Desde Santiago
Cuando vine por primera vez a Chile, Allende acababa de asumir la presidencia y comenzaba a protagonizar una experiencia política que tendría una proyección extraordinaria durante muchas décadas. Más aún para quienes salían de la dictadura militar consolidada en Brasil, transcurridos seis años del golpe de 1964.
Cuando llegó un amigo de Chile y anunció que en ese país se elegiría un gobierno socialista, nos pareció completamente fuera de lo que, ante nuestros ojos asombrados, desde Brasil, parecía ser el horizonte futuro de la región. Como cada país tiende a ver el contexto externo desde su propio ombligo, nos parecía que los militares habían llegado para liderar los gobiernos de otros países del continente.
Fue con esta visión que vivimos la extraordinaria experiencia política chilena, marcada, desde el principio, por grandes y constantes movilizaciones de masas, sobre todo de izquierda y extrema izquierda, pero también de derecha.
Viviendo en el centro de Santiago, estaba inmerso en una cotidianidad de movilizaciones populares, que a la vez significaba respirar los gases lacrimógenos que se mezclaban con la contaminación del aire de la ciudad.
Al mismo tiempo, tuve el privilegio de cruzarme con el propio Allende y sus compañeros de gobierno, paseando por el centro de Santiago, además de presenciar sus conferencias de prensa y discursos desde la pequeña ventana del Palacio de La Moneda.

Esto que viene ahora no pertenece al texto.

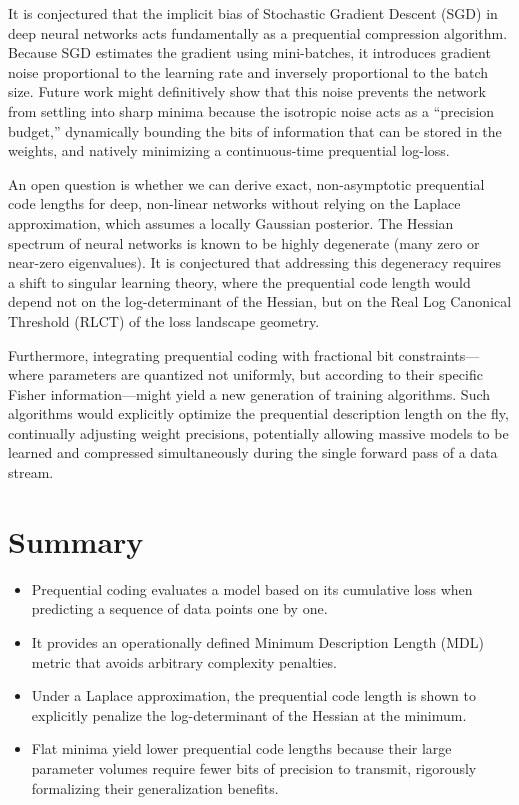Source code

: \begin{horizon}
It is conjectured that the implicit bias of Stochastic Gradient Descent (SGD) in deep neural networks acts fundamentally as a prequential compression algorithm. Because SGD estimates the gradient using mini-batches, it introduces gradient noise proportional to the learning rate and inversely proportional to the batch size. Future work might definitively show that this noise prevents the network from settling into sharp minima because the isotropic noise acts as a ``precision budget,'' dynamically bounding the bits of information that can be stored in the weights, and natively minimizing a continuous-time prequential log-loss.

An open question is whether we can derive exact, non-asymptotic prequential code lengths for deep, non-linear networks without relying on the Laplace approximation, which assumes a locally Gaussian posterior. The Hessian spectrum of neural networks is known to be highly degenerate (many zero or near-zero eigenvalues). It is conjectured that addressing this degeneracy requires a shift to singular learning theory, where the prequential code length would depend not on the log-determinant of the Hessian, but on the Real Log Canonical Threshold (RLCT) of the loss landscape geometry.

Furthermore, integrating prequential coding with fractional bit constraints---where parameters are quantized not uniformly, but according to their specific Fisher information---might yield a new generation of training algorithms. Such algorithms would explicitly optimize the prequential description length on the fly, continually adjusting weight precisions, potentially allowing massive models to be learned and compressed simultaneously during the single forward pass of a data stream.
\end{horizon}

\section{Summary}
\begin{itemize}
    \item Prequential coding evaluates a model based on its cumulative loss when predicting a sequence of data points one by one.
    \item It provides an operationally defined Minimum Description Length (MDL) metric that avoids arbitrary complexity penalties.
    \item Under a Laplace approximation, the prequential code length is shown to explicitly penalize the log-determinant of the Hessian at the minimum.
    \item Flat minima yield lower prequential code lengths because their large parameter volumes require fewer bits of precision to transmit, rigorously formalizing their generalization benefits.
\end{itemize}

Vivir esta experiencia desde el MIR (Movimiento de Izquierda Revolucionaria) -lugar natural de inserción de quienes habían sido militantes en organizaciones de la izquierda radical brasileña- tuvo un significado particular. El gobierno de la Unidad Popular apareció como una gran experiencia de reformas profundas en la sociedad chilena, el único gran intento de construir el socialismo por medios pacíficos e institucionales.
El MIR tuvo una visión crítica de esa experiencia, le dio un apoyo crítico al gobierno, ante los repetidos intentos de la derecha de derrocar, mediante un golpe militar, al gobierno de Allende. En las reuniones de la dirección del MIR con Fidel -en Cuba o durante su viaje extraordinario de unos meses a Chile-, él, identificándose con el MIR, siempre aconsejó reducir la presión sobre Allende. Que la hora del MIR vendría después, cuando ese experimento socialista chileno probablemente terminaría con un golpe militar de derecha.
A medida que transcurrían el segundo y tercer año del gobierno de Allende, los peores augurios parecían prevalecer. A finales de junio de 1973, la derecha intentó un golpe militar, cuyas condiciones aún no habían madurado del todo para imponerse. En la noche de ese tremendo día, lleno de presentimientos que anticipaban el final de la experiencia, Allende saludó a la gente reunida en la Plaza de la Constitución, frente al Palacio de La Moneda, sin decir una palabra, como si ya no tuviera un discurso para dirigirse al pueblo chileno.
La mañana del 11 de septiembre, por segunda vez, me despertó el ruido de los aviones que sobrevolaban el Palacio de La Moneda. Seguí la misma trayectoria de dos cuadras que separaban el lugar donde vivía del palacio presidencial. Vi a éste ya rodeado de golpistas, con Allende en su tradicional ventanita, esta vez con un fusil AK que le había regalado Fidel y el casco que le habían regalado los mineros. Dispararía, en solitario, tras rechazar la propuesta de los golpistas de abandonar Palacio con todos y ser transportado a otro país. Allende hizo salir a las mujeres -a excepción de Payita, su acompañante- y cumplió lo que siempre había dicho: sólo saldría del Palacio al final de su mandato o muerto, en defensa de su gobierno democrático-.
Desde la Universidad de Chile, en la Alameda, después del último discurso de Allende, señalando las grandes avenidas donde, en el futuro, las nuevas generaciones continuarían su lucha, pude ver aviones británicos bombardeando el Palacio de La Moneda. Hasta que empezó a subir la humareda, que indicaba que la democracia más longeva del continente estaba sucumbiendo, en la misma dirección en que había sido liquidada la democracia brasileña, nueve años antes.
Fiel a su palabra, Allende se había suicidado, dejando la resistencia democrática a las nuevas generaciones. Regresar a la Plaza de la Constitución, con el Palacio de La Moneda tomado por los militares, era encontrarse con el escenario que dominaría Chile por varios años. Las calles vacías, los choques diarios, los controles militares, las muertes de tantas personas -siendo la de Víctor Jara una de las más simbólicas- marcaron el período político más duro y triste de la historia de Chile.
Incluso me arrestaron cuando viajaba con compañeros en un auto, me llevaron a una estación de policía y luego me liberaron, antes de que comenzara el nuevo toque de queda. Salir de Chile desde una embajada, sintiendo una inmensa tristeza, tres años después de haber llegado con esperanza y alegría.
Regresaría varias veces después, clandestinamente, para apoyar el trabajo de la resistencia. La primera vez, el mayor impacto fue ver esas calles antes marcadas por la presencia masiva del pueblo chileno, combativo y alegre, transformado en calles y plazas vacías y silenciosas. El Palacio de La Moneda con los agujeros de bala con los que los golpistas habían atacado el Palacio y la democracia chilena.
En otro artículo relataré la continuidad de mis vivencias chilenas hasta este nuevo regreso a Chile, hermoso y querido.